Je suis dans une société derrière un proxy qui depuis peu bloque pas mal de site (facedebouc, deezer...)

Heureusement ssh configurer sur le port 443 fonctionne et me permet de maintenir ma gentoo quand je suis au boulot.

Utilisant putty sous Xp quand je suis au travail je me suis livré à un petit test de tunnel ssh pour surfer depuis le boulot sur les sites que je veux.

Pour se faire j'ai sous putty configurer la bête comme ça :

Connexion>>ssh>>tunnel>>destination = XXXXX.dyndns.org:80

Connexion>>ssh>>tunnel>>source port = 111 (au pif !)

Ensuite sous IE (désolé pas le choix) et je tape : http://localhost:111/

ça a presque fonctionné car dans le navigateur c'est afficher l'interface d'administration de ma neufbox !

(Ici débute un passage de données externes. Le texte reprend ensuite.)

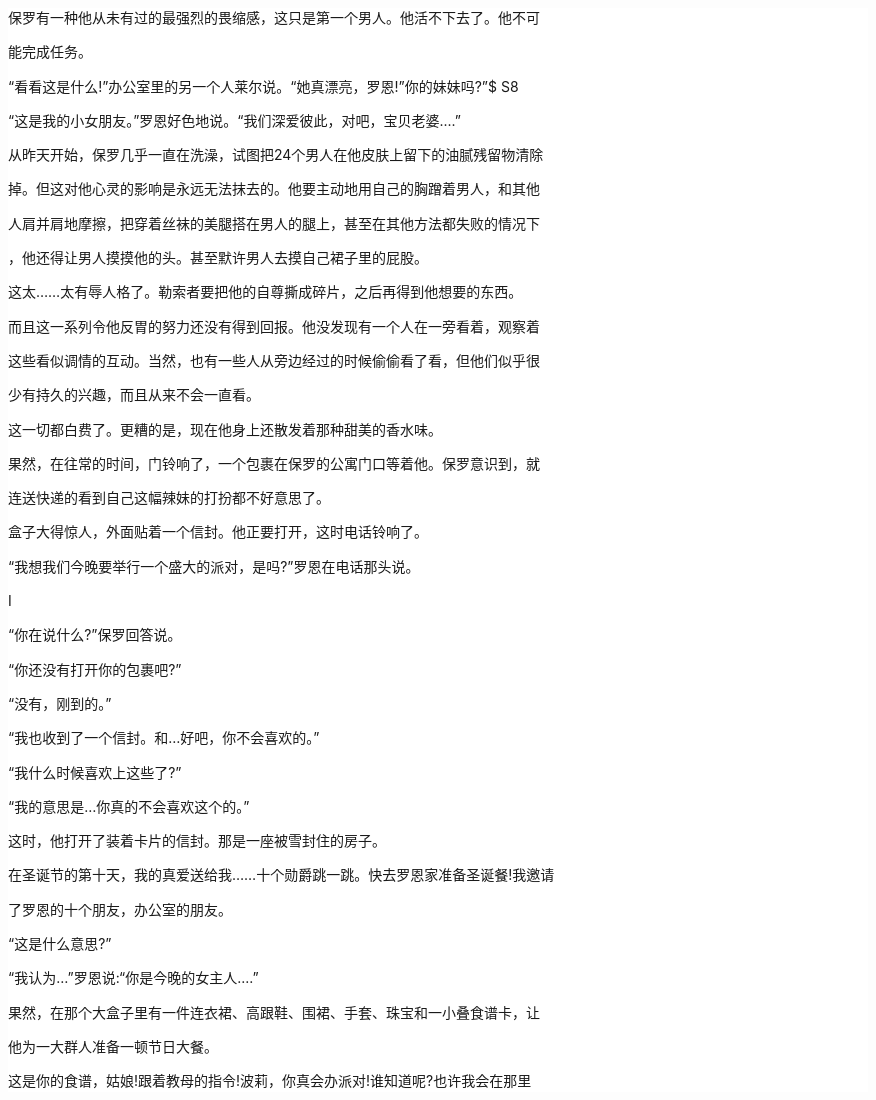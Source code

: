 保罗有一种他从未有过的最强烈的畏缩感，这只是第一个男人。他活不下去了。他不可

能完成任务。

“看看这是什么!”办公室里的另一个人莱尔说。“她真漂亮，罗恩!”你的妹妹吗?”$   S8

“这是我的小女朋友。”罗恩好色地说。“我们深爱彼此，对吧，宝贝老婆....”



从昨天开始，保罗几乎一直在洗澡，试图把24个男人在他皮肤上留下的油腻残留物清除

掉。但这对他心灵的影响是永远无法抹去的。他要主动地用自己的胸蹭着男人，和其他

人肩并肩地摩擦，把穿着丝袜的美腿搭在男人的腿上，甚至在其他方法都失败的情况下

，他还得让男人摸摸他的头。甚至默许男人去摸自己裙子里的屁股。

这太……太有辱人格了。勒索者要把他的自尊撕成碎片，之后再得到他想要的东西。

而且这一系列令他反胃的努力还没有得到回报。他没发现有一个人在一旁看着，观察着

这些看似调情的互动。当然，也有一些人从旁边经过的时候偷偷看了看，但他们似乎很

少有持久的兴趣，而且从来不会一直看。

这一切都白费了。更糟的是，现在他身上还散发着那种甜美的香水味。

果然，在往常的时间，门铃响了，一个包裹在保罗的公寓门口等着他。保罗意识到，就

连送快递的看到自己这幅辣妹的打扮都不好意思了。

盒子大得惊人，外面贴着一个信封。他正要打开，这时电话铃响了。

“我想我们今晚要举行一个盛大的派对，是吗?”罗恩在电话那头说。

I

“你在说什么?”保罗回答说。

“你还没有打开你的包裹吧?”

“没有，刚到的。”

“我也收到了一个信封。和…好吧，你不会喜欢的。”

“我什么时候喜欢上这些了?”

“我的意思是…你真的不会喜欢这个的。”

这时，他打开了装着卡片的信封。那是一座被雪封住的房子。

在圣诞节的第十天，我的真爱送给我……十个勋爵跳一跳。快去罗恩家准备圣诞餐!我邀请

了罗恩的十个朋友，办公室的朋友。

“这是什么意思?”

“我认为…”罗恩说:“你是今晚的女主人....”

果然，在那个大盒子里有一件连衣裙、高跟鞋、围裙、手套、珠宝和一小叠食谱卡，让

他为一大群人准备一顿节日大餐。

这是你的食谱，姑娘!跟着教母的指令!波莉，你真会办派对!谁知道呢?也许我会在那里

demi déçu car ça peut être pratique !

J'en déduis que le tunnel fonctionne mais c'est pas encore gagné pour réussir à surfer sur le net.

Comment faut-il que je m'y prenne ?

mon serveur ssh écoute le port 443 et 22 il se trouve derrière la neufbox sur laquelle j'ai redirigé le port 443 sur le serveur.Last edited by BENJI on Wed May 05, 2010 9:40 am; edited 1 time in total

----------

## gregool

Salut,

pour surfer a travers le tunnel normalement pas besoin de mettre d'adresse, juste un port source dans ton cas 111

une fois le tunnel ouvert tu configures ton navigateur pour qu'il utilise le proxy socks 127.0.0.1:111

et là si tout ce passe bien les requêtes sont envoyées à travers le tunnel.

EDIT: quand tu choisis ton port dans putty il faut indiquer l'option Dynamic

----------

## BENJI

hmm !

 :Confused: 

ça marche pas !

dans putty j'ai juste fait :

Connexion>>ssh>>tunnel>>source port = 111

je clique sur add et le message suivant apparait :

"you need to specify a destination address in the form host.name:port"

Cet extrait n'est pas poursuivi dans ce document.